Virtual places and real spaces.

Dan Learmonth | | Jan 4, 08:06 PM

The smaller world brought about by transport and communication infrastructure has increased the division of labour. It is now economically sane to manufacture a car in 11 different countries using raw materials from another 9 countries and sell the car all around the world.

Émile Durkheim saw the increasing division of labour in the 1890’s and was scared of the rapidly changing world. He predicted a social disorder he called Anomie. Whereby the impersonal, individualistic and mechanistic workings of the post industrial revolution society would lead to confusion and abandonment of social norms and the self regulating controls of a society.

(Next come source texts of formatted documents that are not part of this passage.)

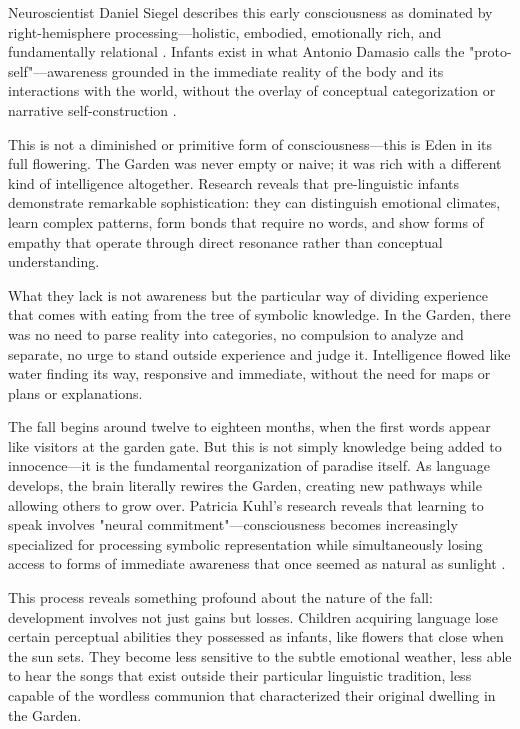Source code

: Neuroscientist Daniel Siegel describes this early consciousness as dominated by right-hemisphere processing—holistic, embodied, emotionally rich, and fundamentally relational \parencite{siegel2012mind}. Infants exist in what Antonio Damasio calls the "proto-self"—awareness grounded in the immediate reality of the body and its interactions with the world, without the overlay of conceptual categorization or narrative self-construction \parencite{damasio1999feeling}.

This is not a diminished or primitive form of consciousness—this is Eden in its full flowering. The Garden was never empty or naive; it was rich with a different kind of intelligence altogether. Research reveals that pre-linguistic infants demonstrate remarkable sophistication: they can distinguish emotional climates, learn complex patterns, form bonds that require no words, and show forms of empathy that operate through direct resonance rather than conceptual understanding.

What they lack is not awareness but the particular way of dividing experience that comes with eating from the tree of symbolic knowledge. In the Garden, there was no need to parse reality into categories, no compulsion to analyze and separate, no urge to stand outside experience and judge it. Intelligence flowed like water finding its way, responsive and immediate, without the need for maps or plans or explanations.

The fall begins around twelve to eighteen months, when the first words appear like visitors at the garden gate. But this is not simply knowledge being added to innocence—it is the fundamental reorganization of paradise itself. As language develops, the brain literally rewires the Garden, creating new pathways while allowing others to grow over. Patricia Kuhl's research reveals that learning to speak involves "neural commitment"—consciousness becomes increasingly specialized for processing symbolic representation while simultaneously losing access to forms of immediate awareness that once seemed as natural as sunlight \parencite{kuhl2004early,kuhl2010brain}.

This process reveals something profound about the nature of the fall: development involves not just gains but losses. Children acquiring language lose certain perceptual abilities they possessed as infants, like flowers that close when the sun sets. They become less sensitive to the subtle emotional weather, less able to hear the songs that exist outside their particular linguistic tradition, less capable of the wordless communion that characterized their original dwelling in the Garden.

Perhaps anomie has increased somewhat since Durkheim’s time. A lot of society is less personal now, there are less opportunities for casual interaction with people in the community. The infrastructure we have has taken away the routines of rural community life that once acted as community glue. We no longer have to collect water from the village well, it arrives straight into our homes. Fuel for heating is the same. Waste is automatically carried out. Food is collected once a week from the supermarket where it is such an automated and efficient process there is no time for casual banter with the staff, and the chance of seeing your friends and neighbours is small due to the scale of the operation. Casual encounter is disappearing and although purposeful encounter is increasing it is often through phones and email. Whatever the advantages it is a poor alternative to face to face. The world has become increasingly connected, increasingly efficient and increasingly impersonal. When you are meeting someone over some kind of long distance communication you loose some sense of place, you are no longer as firmly rooted in your own environment. You have joined some kind of third place, a ‘non space’. Or a non spatial place.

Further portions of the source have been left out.